(Beginning of RECORDS FOR THIS TASK)
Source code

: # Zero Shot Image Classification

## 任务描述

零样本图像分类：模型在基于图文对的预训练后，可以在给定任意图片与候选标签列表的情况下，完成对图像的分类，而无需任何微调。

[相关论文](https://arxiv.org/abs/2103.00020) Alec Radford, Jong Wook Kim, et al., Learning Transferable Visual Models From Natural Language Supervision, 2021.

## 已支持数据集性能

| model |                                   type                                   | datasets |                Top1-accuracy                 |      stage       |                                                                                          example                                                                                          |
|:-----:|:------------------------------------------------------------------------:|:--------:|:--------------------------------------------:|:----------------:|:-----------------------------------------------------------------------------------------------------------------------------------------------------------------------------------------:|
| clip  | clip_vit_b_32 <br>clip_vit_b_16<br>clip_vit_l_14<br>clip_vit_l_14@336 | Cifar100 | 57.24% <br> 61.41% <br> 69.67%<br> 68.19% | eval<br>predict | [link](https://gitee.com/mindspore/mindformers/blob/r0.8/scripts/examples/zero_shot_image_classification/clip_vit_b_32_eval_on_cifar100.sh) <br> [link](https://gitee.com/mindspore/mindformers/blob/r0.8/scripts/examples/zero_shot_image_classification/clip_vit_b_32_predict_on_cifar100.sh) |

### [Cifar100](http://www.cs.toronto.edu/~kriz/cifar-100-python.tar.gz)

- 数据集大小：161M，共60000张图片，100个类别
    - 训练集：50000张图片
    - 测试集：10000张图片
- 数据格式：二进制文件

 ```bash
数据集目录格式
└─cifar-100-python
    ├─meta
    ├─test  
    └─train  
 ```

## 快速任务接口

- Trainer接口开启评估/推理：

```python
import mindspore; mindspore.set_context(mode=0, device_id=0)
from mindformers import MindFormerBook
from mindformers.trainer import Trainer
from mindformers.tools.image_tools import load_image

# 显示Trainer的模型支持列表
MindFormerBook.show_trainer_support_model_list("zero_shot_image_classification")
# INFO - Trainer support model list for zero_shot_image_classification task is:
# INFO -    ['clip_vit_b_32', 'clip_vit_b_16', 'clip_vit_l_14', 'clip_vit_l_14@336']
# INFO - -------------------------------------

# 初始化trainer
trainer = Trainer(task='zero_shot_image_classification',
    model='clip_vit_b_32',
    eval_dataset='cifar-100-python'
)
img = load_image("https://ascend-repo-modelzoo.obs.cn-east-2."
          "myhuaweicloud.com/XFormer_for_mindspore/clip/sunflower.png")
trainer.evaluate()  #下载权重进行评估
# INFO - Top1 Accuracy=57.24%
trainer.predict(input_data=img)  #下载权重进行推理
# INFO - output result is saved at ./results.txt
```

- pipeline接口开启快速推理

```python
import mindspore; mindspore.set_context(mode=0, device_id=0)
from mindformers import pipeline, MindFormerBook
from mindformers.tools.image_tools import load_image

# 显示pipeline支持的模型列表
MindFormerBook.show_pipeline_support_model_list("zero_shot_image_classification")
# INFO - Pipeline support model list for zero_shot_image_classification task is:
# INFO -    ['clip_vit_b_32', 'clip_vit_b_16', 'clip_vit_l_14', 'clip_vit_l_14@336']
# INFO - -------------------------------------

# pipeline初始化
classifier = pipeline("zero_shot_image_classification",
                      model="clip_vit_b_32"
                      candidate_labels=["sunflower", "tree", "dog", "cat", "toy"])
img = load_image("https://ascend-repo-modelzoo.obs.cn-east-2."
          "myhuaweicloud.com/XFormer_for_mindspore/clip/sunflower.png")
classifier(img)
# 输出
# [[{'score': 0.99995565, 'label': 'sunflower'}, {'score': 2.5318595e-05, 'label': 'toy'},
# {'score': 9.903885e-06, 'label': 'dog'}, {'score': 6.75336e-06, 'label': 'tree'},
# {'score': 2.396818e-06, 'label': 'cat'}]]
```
(End of RECORDS FOR THIS TASK)
**AIM OF THE TASK**
Set down all of the lines above without altering a word.

**OUTPUT OF THE TASK**
Source code

: # Zero Shot Image Classification

## 任务描述

零样本图像分类：模型在基于图文对的预训练后，可以在给定任意图片与候选标签列表的情况下，完成对图像的分类，而无需任何微调。

[相关论文](https://arxiv.org/abs/2103.00020) Alec Radford, Jong Wook Kim, et al., Learning Transferable Visual Models From Natural Language Supervision, 2021.

## 已支持数据集性能

| model |                                   type                                   | datasets |                Top1-accuracy                 |      stage       |                                                                                          example                                                                                          |
|:-----:|:------------------------------------------------------------------------:|:--------:|:--------------------------------------------:|:----------------:|:-----------------------------------------------------------------------------------------------------------------------------------------------------------------------------------------:|
| clip  | clip_vit_b_32 <br>clip_vit_b_16<br>clip_vit_l_14<br>clip_vit_l_14@336 | Cifar100 | 57.24% <br> 61.41% <br> 69.67%<br> 68.19% | eval<br>predict | [link](https://gitee.com/mindspore/mindformers/blob/r0.8/scripts/examples/zero_shot_image_classification/clip_vit_b_32_eval_on_cifar100.sh) <br> [link](https://gitee.com/mindspore/mindformers/blob/r0.8/scripts/examples/zero_shot_image_classification/clip_vit_b_32_predict_on_cifar100.sh) |

### [Cifar100](http://www.cs.toronto.edu/~kriz/cifar-100-python.tar.gz)

- 数据集大小：161M，共60000张图片，100个类别
    - 训练集：50000张图片
    - 测试集：10000张图片
- 数据格式：二进制文件

 ```bash
数据集目录格式
└─cifar-100-python
    ├─meta
    ├─test  
    └─train  
 ```

## 快速任务接口

- Trainer接口开启评估/推理：

```python
import mindspore; mindspore.set_context(mode=0, device_id=0)
from mindformers import MindFormerBook
from mindformers.trainer import Trainer
from mindformers.tools.image_tools import load_image

# 显示Trainer的模型支持列表
MindFormerBook.show_trainer_support_model_list("zero_shot_image_classification")
# INFO - Trainer support model list for zero_shot_image_classification task is:
# INFO -    ['clip_vit_b_32', 'clip_vit_b_16', 'clip_vit_l_14', 'clip_vit_l_14@336']
# INFO - -------------------------------------

# 初始化trainer
trainer = Trainer(task='zero_shot_image_classification',
    model='clip_vit_b_32',
    eval_dataset='cifar-100-python'
)
img = load_image("https://ascend-repo-modelzoo.obs.cn-east-2."
          "myhuaweicloud.com/XFormer_for_mindspore/clip/sunflower.png")
trainer.evaluate()  #下载权重进行评估
# INFO - Top1 Accuracy=57.24%
trainer.predict(input_data=img)  #下载权重进行推理
# INFO - output result is saved at ./results.txt
```

- pipeline接口开启快速推理

```python
import mindspore; mindspore.set_context(mode=0, device_id=0)
from mindformers import pipeline, MindFormerBook
from mindformers.tools.image_tools import load_image

# 显示pipeline支持的模型列表
MindFormerBook.show_pipeline_support_model_list("zero_shot_image_classification")
# INFO - Pipeline support model list for zero_shot_image_classification task is:
# INFO -    ['clip_vit_b_32', 'clip_vit_b_16', 'clip_vit_l_14', 'clip_vit_l_14@336']
# INFO - -------------------------------------

# pipeline初始化
classifier = pipeline("zero_shot_image_classification",
                      model="clip_vit_b_32"
                      candidate_labels=["sunflower", "tree", "dog", "cat", "toy"])
img = load_image("https://ascend-repo-modelzoo.obs.cn-east-2."
          "myhuaweicloud.com/XFormer_for_mindspore/clip/sunflower.png")
classifier(img)
# 输出
# [[{'score': 0.99995565, 'label': 'sunflower'}, {'score': 2.5318595e-05, 'label': 'toy'},
# {'score': 9.903885e-06, 'label': 'dog'}, {'score': 6.75336e-06, 'label': 'tree'},
# {'score': 2.396818e-06, 'label': 'cat'}]]
```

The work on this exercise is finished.